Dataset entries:
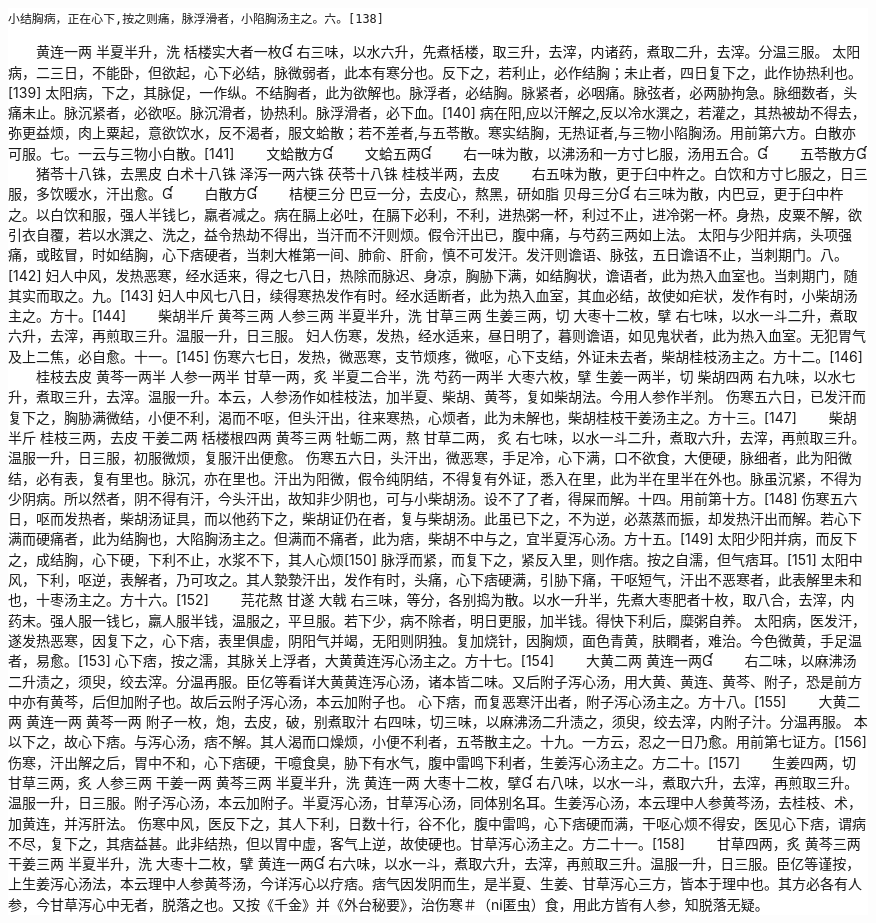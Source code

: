 	小结胸病，正在心下,按之则痛，脉浮滑者，小陷胸汤主之。六。[138]
　　黄连一两 半夏半升，洗 栝楼实大者一枚
		右三味，以水六升，先煮栝楼，取三升，去滓，内诸药，煮取二升，去滓。分温三服。
	太阳病，二三日，不能卧，但欲起，心下必结，脉微弱者，此本有寒分也。反下之，若利止，必作结胸；未止者，四日复下之，此作协热利也。[139]
	太阳病，下之，其脉促，一作纵。不结胸者，此为欲解也。脉浮者，必结胸。脉紧者，必咽痛。脉弦者，必两胁拘急。脉细数者，头痛未止。脉沉紧者，必欲呕。脉沉滑者，协热利。脉浮滑者，必下血。[140]
	病在阳,应以汗解之,反以冷水潠之，若灌之，其热被劫不得去，弥更益烦，肉上粟起，意欲饮水，反不渴者，服文蛤散；若不差者,与五苓散。寒实结胸，无热证者,与三物小陷胸汤。用前第六方。白散亦可服。七。一云与三物小白散。[141]
　　文蛤散方
　　文蛤五两
　　右一味为散，以沸汤和一方寸匕服，汤用五合。
　　五苓散方
　　猪苓十八铢，去黑皮 白术十八铢 泽泻一两六铢 茯苓十八铢 桂枝半两，去皮
　　右五味为散，更于臼中杵之。白饮和方寸匕服之，日三服，多饮暖水，汗出愈。
　　白散方
　　桔梗三分 巴豆一分，去皮心，熬黑，研如脂 贝母三分
		右三味为散，内巴豆，更于臼中杵之。以白饮和服，强人半钱匕，羸者减之。病在膈上必吐，在膈下必利，不利，进热粥一杯，利过不止，进冷粥一杯。身热，皮粟不解，欲引衣自覆，若以水潠之、洗之，益令热劫不得出，当汗而不汗则烦。假令汗出已，腹中痛，与芍药三两如上法。
	太阳与少阳并病，头项强痛，或眩冒，时如结胸，心下痞硬者，当刺大椎第一间、肺俞、肝俞，慎不可发汗。发汗则谵语、脉弦，五日谵语不止，当刺期门。八。[142]
	妇人中风，发热恶寒，经水适来，得之七八日，热除而脉迟、身凉，胸胁下满，如结胸状，谵语者，此为热入血室也。当刺期门，随其实而取之。九。[143]
	妇人中风七八日，续得寒热发作有时。经水适断者，此为热入血室，其血必结，故使如疟状，发作有时，小柴胡汤主之。方十。[144]
　　柴胡半斤 黄芩三两 人参三两 半夏半升，洗 甘草三两 生姜三两，切 大枣十二枚，擘
		右七味，以水一斗二升，煮取六升，去滓，再煎取三升。温服一升，日三服。
	妇人伤寒，发热，经水适来，昼日明了，暮则谵语，如见鬼状者，此为热入血室。无犯胃气及上二焦，必自愈。十一。[145]
	伤寒六七日，发热，微恶寒，支节烦疼，微呕，心下支结，外证未去者，柴胡桂枝汤主之。方十二。[146]
　　桂枝去皮 黄芩一两半 人参一两半 甘草一两，炙 半夏二合半，洗 芍药一两半 大枣六枚，擘 生姜一两半，切 柴胡四两
		右九味，以水七升，煮取三升，去滓。温服一升。本云，人参汤作如桂枝法，加半夏、柴胡、黄芩，复如柴胡法。今用人参作半剂。
	伤寒五六日，已发汗而复下之，胸胁满微结，小便不利，渴而不呕，但头汗出，往来寒热，心烦者，此为未解也，柴胡桂枝干姜汤主之。方十三。[147]
　　柴胡半斤 桂枝三两，去皮 干姜二两 栝楼根四两 黄芩三两 牡蛎二两，熬 甘草二两， 炙
		右七味，以水一斗二升，煮取六升，去滓，再煎取三升。温服一升，日三服，初服微烦，复服汗出便愈。
	伤寒五六日，头汗出，微恶寒，手足冷，心下满，口不欲食，大便硬，脉细者，此为阳微结，必有表，复有里也。脉沉，亦在里也。汗出为阳微，假令纯阴结，不得复有外证，悉入在里，此为半在里半在外也。脉虽沉紧，不得为少阴病。所以然者，阴不得有汗，今头汗出，故知非少阴也，可与小柴胡汤。设不了了者，得屎而解。十四。用前第十方。[148]
	伤寒五六日，呕而发热者，柴胡汤证具，而以他药下之，柴胡证仍在者，复与柴胡汤。此虽已下之，不为逆，必蒸蒸而振，却发热汗出而解。若心下满而硬痛者，此为结胸也，大陷胸汤主之。但满而不痛者，此为痞，柴胡不中与之，宜半夏泻心汤。方十五。[149]
	太阳少阳并病，而反下之，成结胸，心下硬，下利不止，水浆不下，其人心烦[150]
	脉浮而紧，而复下之，紧反入里，则作痞。按之自濡，但气痞耳。[151]
	太阳中风，下利，呕逆，表解者，乃可攻之。其人漐漐汗出，发作有时，头痛，心下痞硬满，引胁下痛，干呕短气，汗出不恶寒者，此表解里未和也，十枣汤主之。方十六。[152]
　　芫花熬 甘遂 大戟
		右三味，等分，各别捣为散。以水一升半，先煮大枣肥者十枚，取八合，去滓，内药末。强人服一钱匕，羸人服半钱，温服之，平旦服。若下少，病不除者，明日更服，加半钱。得快下利后，糜粥自养。
	太阳病，医发汗，遂发热恶寒，因复下之，心下痞，表里俱虚，阴阳气并竭，无阳则阴独。复加烧针，因胸烦，面色青黄，肤瞤者，难治。今色微黄，手足温者，易愈。[153]
	心下痞，按之濡，其脉关上浮者，大黄黄连泻心汤主之。方十七。[154]
　　大黄二两 黄连一两
　　右二味，以麻沸汤二升渍之，须臾，绞去滓。分温再服。臣亿等看详大黄黄连泻心汤，诸本皆二味。又后附子泻心汤，用大黄、黄连、黄芩、附子，恐是前方中亦有黄芩，后但加附子也。故后云附子泻心汤，本云加附子也。
	心下痞，而复恶寒汗出者，附子泻心汤主之。方十八。[155]
　　大黄二两 黄连一两 黄芩一两 附子一枚，炮，去皮，破，别煮取汁
		右四味，切三味，以麻沸汤二升渍之，须臾，绞去滓，内附子汁。分温再服。
	本以下之，故心下痞。与泻心汤，痞不解。其人渴而口燥烦，小便不利者，五苓散主之。十九。一方云，忍之一日乃愈。用前第七证方。[156]
	伤寒，汗出解之后，胃中不和，心下痞硬，干噫食臭，胁下有水气，腹中雷鸣下利者，生姜泻心汤主之。方二十。[157]
　　生姜四两，切 甘草三两，炙 人参三两 干姜一两 黄芩三两 半夏半升，洗 黄连一两 大枣十二枚，擘
		右八味，以水一斗，煮取六升，去滓，再煎取三升。温服一升，日三服。附子泻心汤，本云加附子。半夏泻心汤，甘草泻心汤，同体别名耳。生姜泻心汤，本云理中人参黄芩汤，去桂枝、术，加黄连，并泻肝法。
	伤寒中风，医反下之，其人下利，日数十行，谷不化，腹中雷鸣，心下痞硬而满，干呕心烦不得安，医见心下痞，谓病不尽，复下之，其痞益甚。此非结热，但以胃中虚，客气上逆，故使硬也。甘草泻心汤主之。方二十一。[158]
　　甘草四两，炙 黄芩三两 干姜三两 半夏半升，洗 大枣十二枚，擘 黄连一两
		右六味，以水一斗，煮取六升，去滓，再煎取三升。温服一升，日三服。臣亿等谨按，上生姜泻心汤法，本云理中人参黄芩汤，今详泻心以疗痞。痞气因发阴而生，是半夏、生姜、甘草泻心三方，皆本于理中也。其方必各有人参，今甘草泻心中无者，脱落之也。又按《千金》并《外台秘要》，治伤寒＃（ni匿虫）食，用此方皆有人参，知脱落无疑。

**Assigned task:**
Write out exactly and only the lines that run from the start of the data above through the line containing "右三味为散，内巴豆，更于臼中", leaving the pictures out.

**Exercise solution:**
Source code

: 	小结胸病，正在心下,按之则痛，脉浮滑者，小陷胸汤主之。六。[138]
　　黄连一两 半夏半升，洗 栝楼实大者一枚
		右三味，以水六升，先煮栝楼，取三升，去滓，内诸药，煮取二升，去滓。分温三服。
	太阳病，二三日，不能卧，但欲起，心下必结，脉微弱者，此本有寒分也。反下之，若利止，必作结胸；未止者，四日复下之，此作协热利也。[139]
	太阳病，下之，其脉促，一作纵。不结胸者，此为欲解也。脉浮者，必结胸。脉紧者，必咽痛。脉弦者，必两胁拘急。脉细数者，头痛未止。脉沉紧者，必欲呕。脉沉滑者，协热利。脉浮滑者，必下血。[140]
	病在阳,应以汗解之,反以冷水潠之，若灌之，其热被劫不得去，弥更益烦，肉上粟起，意欲饮水，反不渴者，服文蛤散；若不差者,与五苓散。寒实结胸，无热证者,与三物小陷胸汤。用前第六方。白散亦可服。七。一云与三物小白散。[141]
　　文蛤散方
　　文蛤五两
　　右一味为散，以沸汤和一方寸匕服，汤用五合。
　　五苓散方
　　猪苓十八铢，去黑皮 白术十八铢 泽泻一两六铢 茯苓十八铢 桂枝半两，去皮
　　右五味为散，更于臼中杵之。白饮和方寸匕服之，日三服，多饮暖水，汗出愈。
　　白散方
　　桔梗三分 巴豆一分，去皮心，熬黑，研如脂 贝母三分
		右三味为散，内巴豆，更于臼中杵之。以白饮和服，强人半钱匕，羸者减之。病在膈上必吐，在膈下必利，不利，进热粥一杯，利过不止，进冷粥一杯。身热，皮粟不解，欲引衣自覆，若以水潠之、洗之，益令热劫不得出，当汗而不汗则烦。假令汗出已，腹中痛，与芍药三两如上法。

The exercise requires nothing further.